Daniel A. WALKER et al., Defendants.

No. 76 C 1046.

United States District Court, N. D. Illinois, E. D.

May 19, 1976.

*85 Don H. Reuben and Thomas F. Ging, Kirkland, Ellis, Hodson, Chaffetz & Masters, Chicago, Ill., for plaintiffs.

Thomas R. Meites, Chicago, Ill., for defendant Tsoumas.

Kenneth F. Levin, Beatty & Levin, Chicago, Ill., for defendant Walker.

Robert A. Creamer, Keck, Cushman, Mahin & Cate, Chicago, Ill., for defendants.

 
*86 DECISION ON DEFENDANTS' MOTIONS TO DISMISS

McMILLEN, District Judge.

The remaining defendants in this case, consisting of the Governor of the State of Illinois, the Director of the Illinois Department of Financial Institutions, and the Director's individual appointee James T. Otis have filed separate motions to dismiss the complaint for failure to state a claim upon which relief can be granted and for other similar grounds. Our reading of the complaint in the light of the authorities upon which it is apparently based, and the traditional reluctance of Federal courts to interfere with the normal processes of State government unless clearly necessary in order to protect Federal constitutional rights, satisfies us that the motions of the defendants should be granted.

Allegedly the defendants entered into a conspiracy in February of 1976 to cause an investigation of certain loans made by Nationwide Acceptance Corp. to the plaintiff Michael J. Howlett. He alleges that he is a "political opponent" of Governor Walker but, more appropriately for the purposes of the investigation, he is also Secretary of State of Illinois. The defendant Tsoumas admittedly had the authority as Director of the Illinois Department of Financial Institutions to institute such an investigation of a lending agency which was licensed by him to do business in Illinois. Pursuant to his statutory authority, therefore, Tsoumas appointed the defendant James T. Otis to investigate the legality of these loans. According to his uncontested affidavit, Otis is merely conducting a private inquiry with no open hearings and will make a confidential report to Tsoumas without releasing any documents publicly.
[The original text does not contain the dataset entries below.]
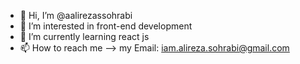 - 👋 Hi, I’m @aalirezassohrabi
- 👀 I’m interested in front-end development
- 🌱 I’m currently learning react js
- 📫 How to reach me --> my Email: iam.alireza.sohrabi@gmail.com

<!---
aalirezassohrabi/aalirezassohrabi is a ✨ special ✨ repository because its `README.md` (this file) appears on your GitHub profile.
You can click the Preview link to take a look at your changes.
--->
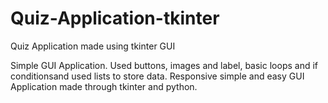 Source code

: # Quiz-Application-tkinter
Quiz Application made using tkinter GUI 

Simple GUI Application.
Used buttons, images and label, basic loops and if conditionsand used lists to store data.
Responsive simple and easy GUI Application made through tkinter and python.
The plaintiffs have voluntarily dismissed their complaint as to the Chairman and members of the Illinois Racing Board, conceding that they have not interfered with any of the plaintiffs' constitutional rights or otherwise acted unfairly toward them. We assume from this that these former defendants were not coconspirators with the remaining defendants.

At about the same time when Tsoumas appointed Otis to make his investigation, he and Governor Walker allegedly released misleading and false publicity concerning the loans made to plaintiff Howlett who was then engaged in a political contest with Walker for the Democratic nomination as Governor of Illinois. Although this publicity was released in the closing weeks of the 1976 primary campaign, the plaintiff Howlett nevertheless won the nomination. He must still run against the Republican nominee in November 1976, however, and his political concerns therefore are not moot.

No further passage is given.